*Work item:* The required answer is every line of the data containing the word "spectrometer".

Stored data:
□ □ □

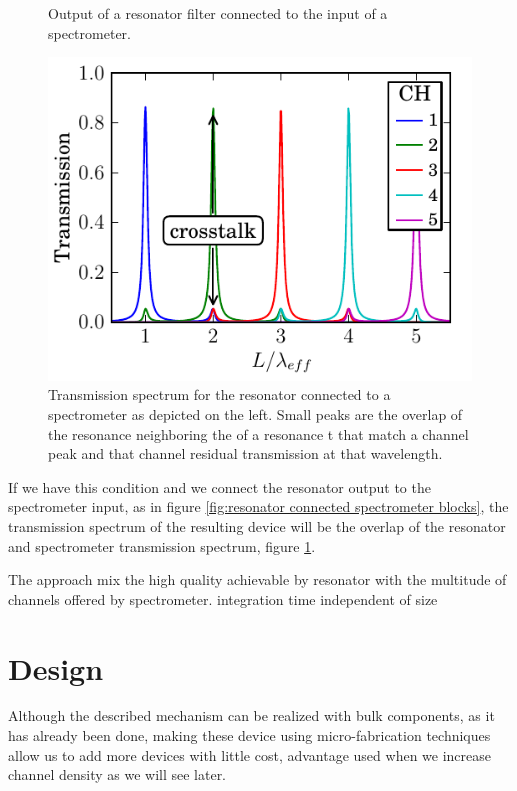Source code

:\documentclass[12pt,twoside,english]{book}
\renewcommand{\~}{\perispomeni}%
\numberwithin{equation}{section}
\numberwithin{figure}{section}
\begin{document}
\begin{figure}[h]
	\begin{minipage}[t]{0.49\columnwidth}%
	
	\caption{Output of a resonator filter connected to the input of a spectrometer.}
	\label{fig:resonator connected spectrometer blocks}
	\end{minipage}\hfill
	\begin{minipage}[t]{0.49\columnwidth}%
	\includegraphics{ring-enhaced-tog}
	\caption{Transmission spectrum for the resonator connected to a spectrometer as depicted on the left. Small peaks are the overlap of the resonance neighboring the of a resonance t that match a channel peak and that channel residual transmission at that wavelength.}
	\label{fig:spectrum resonator connected spectrometer}
	\end{minipage}
\end{figure}
If we have this condition and we connect the resonator output to the spectrometer input, as in figure \ref{fig:resonator connected spectrometer blocks}, the transmission spectrum of the resulting device will be the overlap of the resonator and spectrometer transmission spectrum, figure \ref{fig:spectrum resonator connected spectrometer}.

The approach mix the high quality achievable by resonator with the multitude of channels offered by spectrometer.
integration time independent of size

\section{Design}
Although the described mechanism can be realized with bulk components, as it has already been done\cite{bajraszewski:2008p1743}, making these device using micro-fabrication techniques allow us to add more devices with little cost, advantage used when we increase channel density as we will see later.
\end{document}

□ □ □

*Solution to this problem:*
	\caption{Output of a resonator filter connected to the input of a spectrometer.}
	\label{fig:resonator connected spectrometer blocks}
	\caption{Transmission spectrum for the resonator connected to a spectrometer as depicted on the left. Small peaks are the overlap of the resonance neighboring the of a resonance t that match a channel peak and that channel residual transmission at that wavelength.}
	\label{fig:spectrum resonator connected spectrometer}
If we have this condition and we connect the resonator output to the spectrometer input, as in figure \ref{fig:resonator connected spectrometer blocks}, the transmission spectrum of the resulting device will be the overlap of the resonator and spectrometer transmission spectrum, figure \ref{fig:spectrum resonator connected spectrometer}.
The approach mix the high quality achievable by resonator with the multitude of channels offered by spectrometer.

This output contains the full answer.